Schüler*innen des Lienzer Gymnasiums unterstützen Amphibienprojekt an der Isel
Im Rahmen eines Interreg-Projektes wurden an der Isel drei neue Tümpel errichtet. Die Schüler*innen halfen mit, die Bereiche mit Sträuchern zu bepflanzen.
Welche Amphibienarten gibt es überhaupt in Osttirol? Und warum hat man gerade hier an der Isel Amphibientümpel angelegt? Diese und ähnliche Fragen stellten die Schüler*innen der 4D-Klasse des BG/BRG Lienz an Ing. Mag. Sara Weiß, Amphibienexpertin der Firma REVITAL, am 17. Mai bei einer Exkursion zu den neu angelegten Amphibientümpeln am Iseltrail bei Oberlienz. Die Jugendlichen erfuhren dabei, dass alle in Tirol vorkommenden Amphibienarten gefährdet oder sogar vom Aussterben bedroht sind und man mit diesem Projekt die Amphibienpopulation an der Isel fördern will.

„Früher, als die Isel noch nicht reguliert war und öfter über die Ufer getreten ist, sind solche Tümpel immer wieder von Natur aus entstanden”, erklärte Sara Weiß. Heute muss man etwas nachhelfen, und so wurden im Rahmen eines vom RMO Lienz koordinierten „Dolomiti-Live“-Interreg-Projektes unter dem Titel „Feuchtgebiete“ drei neue Tümpel errichtet.

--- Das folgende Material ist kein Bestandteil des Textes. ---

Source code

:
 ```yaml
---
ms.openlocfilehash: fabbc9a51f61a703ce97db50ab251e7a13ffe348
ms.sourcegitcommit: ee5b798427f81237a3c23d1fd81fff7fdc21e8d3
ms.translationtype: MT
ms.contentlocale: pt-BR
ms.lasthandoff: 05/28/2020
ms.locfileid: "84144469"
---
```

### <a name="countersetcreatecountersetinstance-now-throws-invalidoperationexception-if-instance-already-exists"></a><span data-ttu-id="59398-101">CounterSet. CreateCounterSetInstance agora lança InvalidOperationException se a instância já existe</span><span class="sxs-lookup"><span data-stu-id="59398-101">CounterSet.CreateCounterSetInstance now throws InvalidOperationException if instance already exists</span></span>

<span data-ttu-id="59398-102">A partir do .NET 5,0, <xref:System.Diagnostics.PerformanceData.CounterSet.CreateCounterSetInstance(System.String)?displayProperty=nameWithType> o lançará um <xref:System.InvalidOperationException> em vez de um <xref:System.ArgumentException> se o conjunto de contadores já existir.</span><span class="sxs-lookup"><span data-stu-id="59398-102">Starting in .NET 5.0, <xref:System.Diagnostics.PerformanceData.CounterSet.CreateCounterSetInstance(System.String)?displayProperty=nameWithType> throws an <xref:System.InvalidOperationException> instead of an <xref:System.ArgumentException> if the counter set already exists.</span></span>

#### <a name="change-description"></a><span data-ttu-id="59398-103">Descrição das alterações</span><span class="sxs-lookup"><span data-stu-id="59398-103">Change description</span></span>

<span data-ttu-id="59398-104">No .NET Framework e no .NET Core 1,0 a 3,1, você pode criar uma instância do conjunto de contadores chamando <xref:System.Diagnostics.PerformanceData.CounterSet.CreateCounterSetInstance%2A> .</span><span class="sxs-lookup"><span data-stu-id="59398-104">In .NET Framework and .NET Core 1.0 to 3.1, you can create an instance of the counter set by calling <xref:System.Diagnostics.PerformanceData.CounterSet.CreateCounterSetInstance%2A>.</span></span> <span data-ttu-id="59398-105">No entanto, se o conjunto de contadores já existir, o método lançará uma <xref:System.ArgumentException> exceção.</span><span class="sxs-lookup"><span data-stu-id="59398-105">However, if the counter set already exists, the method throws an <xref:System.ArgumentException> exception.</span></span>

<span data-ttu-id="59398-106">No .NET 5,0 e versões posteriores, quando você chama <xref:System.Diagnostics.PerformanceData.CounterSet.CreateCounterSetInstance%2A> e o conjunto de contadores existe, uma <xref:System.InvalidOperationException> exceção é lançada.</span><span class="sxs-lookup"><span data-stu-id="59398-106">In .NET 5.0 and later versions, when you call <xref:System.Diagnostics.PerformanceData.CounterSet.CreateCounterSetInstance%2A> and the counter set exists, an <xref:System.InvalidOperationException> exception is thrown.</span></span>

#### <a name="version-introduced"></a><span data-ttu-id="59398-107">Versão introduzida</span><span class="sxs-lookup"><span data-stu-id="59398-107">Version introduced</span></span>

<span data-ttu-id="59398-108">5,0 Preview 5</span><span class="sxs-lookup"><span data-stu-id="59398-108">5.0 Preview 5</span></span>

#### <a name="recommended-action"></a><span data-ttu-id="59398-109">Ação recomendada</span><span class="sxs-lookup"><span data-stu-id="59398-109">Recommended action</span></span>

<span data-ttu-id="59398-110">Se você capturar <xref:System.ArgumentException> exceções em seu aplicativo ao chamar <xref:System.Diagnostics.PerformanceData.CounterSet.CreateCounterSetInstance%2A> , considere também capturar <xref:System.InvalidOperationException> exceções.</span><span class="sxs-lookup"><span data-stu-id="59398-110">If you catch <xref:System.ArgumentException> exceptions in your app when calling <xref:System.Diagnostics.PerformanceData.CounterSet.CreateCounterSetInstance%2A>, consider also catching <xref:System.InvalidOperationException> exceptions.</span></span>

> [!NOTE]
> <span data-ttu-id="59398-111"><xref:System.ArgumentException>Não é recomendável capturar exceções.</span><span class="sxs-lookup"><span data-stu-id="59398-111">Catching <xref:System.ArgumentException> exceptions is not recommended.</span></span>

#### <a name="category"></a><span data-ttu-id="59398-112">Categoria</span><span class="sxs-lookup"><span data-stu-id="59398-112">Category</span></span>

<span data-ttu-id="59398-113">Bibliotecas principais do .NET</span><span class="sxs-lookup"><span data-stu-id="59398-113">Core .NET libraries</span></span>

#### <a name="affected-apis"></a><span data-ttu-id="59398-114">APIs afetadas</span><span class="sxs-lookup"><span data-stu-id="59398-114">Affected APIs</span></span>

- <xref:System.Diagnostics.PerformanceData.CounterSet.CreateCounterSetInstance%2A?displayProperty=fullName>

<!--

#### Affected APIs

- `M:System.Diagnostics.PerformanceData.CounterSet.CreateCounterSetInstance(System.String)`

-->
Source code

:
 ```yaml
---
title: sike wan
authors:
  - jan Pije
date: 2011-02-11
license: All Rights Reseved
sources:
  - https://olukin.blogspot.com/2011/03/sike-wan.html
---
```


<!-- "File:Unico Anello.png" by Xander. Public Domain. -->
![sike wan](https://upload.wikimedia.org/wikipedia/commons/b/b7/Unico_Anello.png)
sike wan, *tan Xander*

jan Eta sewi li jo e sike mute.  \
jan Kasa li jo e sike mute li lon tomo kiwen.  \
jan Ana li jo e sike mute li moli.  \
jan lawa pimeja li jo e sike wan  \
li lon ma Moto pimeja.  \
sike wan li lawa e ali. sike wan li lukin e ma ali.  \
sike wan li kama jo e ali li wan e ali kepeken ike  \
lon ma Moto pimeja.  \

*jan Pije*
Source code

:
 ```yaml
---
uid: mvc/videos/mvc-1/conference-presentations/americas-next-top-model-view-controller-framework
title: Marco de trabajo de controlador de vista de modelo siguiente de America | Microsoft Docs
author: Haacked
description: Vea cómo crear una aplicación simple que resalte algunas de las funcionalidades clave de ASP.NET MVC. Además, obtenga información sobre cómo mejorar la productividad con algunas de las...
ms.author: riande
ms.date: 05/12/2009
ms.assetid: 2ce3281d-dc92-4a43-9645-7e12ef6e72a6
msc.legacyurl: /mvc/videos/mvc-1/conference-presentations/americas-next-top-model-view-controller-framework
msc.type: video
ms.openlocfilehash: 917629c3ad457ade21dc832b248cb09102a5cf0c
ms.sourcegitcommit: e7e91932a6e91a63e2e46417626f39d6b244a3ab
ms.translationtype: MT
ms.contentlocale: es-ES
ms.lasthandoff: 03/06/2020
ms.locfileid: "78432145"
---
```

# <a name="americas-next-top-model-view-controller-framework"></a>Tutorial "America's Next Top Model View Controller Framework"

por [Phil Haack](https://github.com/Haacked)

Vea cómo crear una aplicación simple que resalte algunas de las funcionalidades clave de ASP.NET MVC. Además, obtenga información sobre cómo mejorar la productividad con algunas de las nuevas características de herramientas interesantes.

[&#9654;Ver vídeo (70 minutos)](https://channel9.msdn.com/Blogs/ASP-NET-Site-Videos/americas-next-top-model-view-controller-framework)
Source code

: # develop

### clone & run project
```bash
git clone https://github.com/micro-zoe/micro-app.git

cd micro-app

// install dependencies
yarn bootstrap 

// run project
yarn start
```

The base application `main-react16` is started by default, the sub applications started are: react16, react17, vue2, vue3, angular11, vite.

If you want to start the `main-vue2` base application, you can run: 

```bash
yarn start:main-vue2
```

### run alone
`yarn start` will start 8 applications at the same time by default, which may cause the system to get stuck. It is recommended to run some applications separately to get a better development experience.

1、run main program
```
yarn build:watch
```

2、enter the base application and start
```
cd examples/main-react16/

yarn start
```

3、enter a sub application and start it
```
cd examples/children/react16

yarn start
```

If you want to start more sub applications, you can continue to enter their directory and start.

„Bei der Besichtigung der Tümpel konnten die Schüler*innen feststellen, dass sich bereits Bergmolche, Grasfrösche und Erdkröten angesiedelt hatten. Es wäre aber schön, wenn sich auch die stark gefährdete Gelbbauchunke hier wieder einfinden würde“, erklärte Lehrerin Mag. Renate Hölzl. Um Deckungsmöglichkeiten für die Amphibien zu schaffen, halfen die Schüler*innen fleißig mit, die Teiche mit verschiedenen Sträuchern zu bepflanzen.

„Am Ende des Projekt-Vormittages besuchten uns auch einige der Projektverantwortlichen vor Ort. Otto Trauner vom TVBO, DI Walter Hopfgartner von der Abt. Wasserwirtschaft des BBA Lienz und Alfred Weber, Verantwortlicher des Öffentlichen Wassergutes vom Land Tirol, konnten sich ein Bild von der engagierten Arbeit der Schüler*innen machen. Im Namen des Gym Lienz bedanken wir uns bei allen Verantwortlichen für die Umsetzung und Betreuung dieses tollen Projektes. Mit den Schüler*innen des Laborzweiges werden wir gerne die weitere Entwicklung der Amphibientümpel beobachten und so das geplante Citizen-Science-Monitoring unterstützen“, so Hölzl.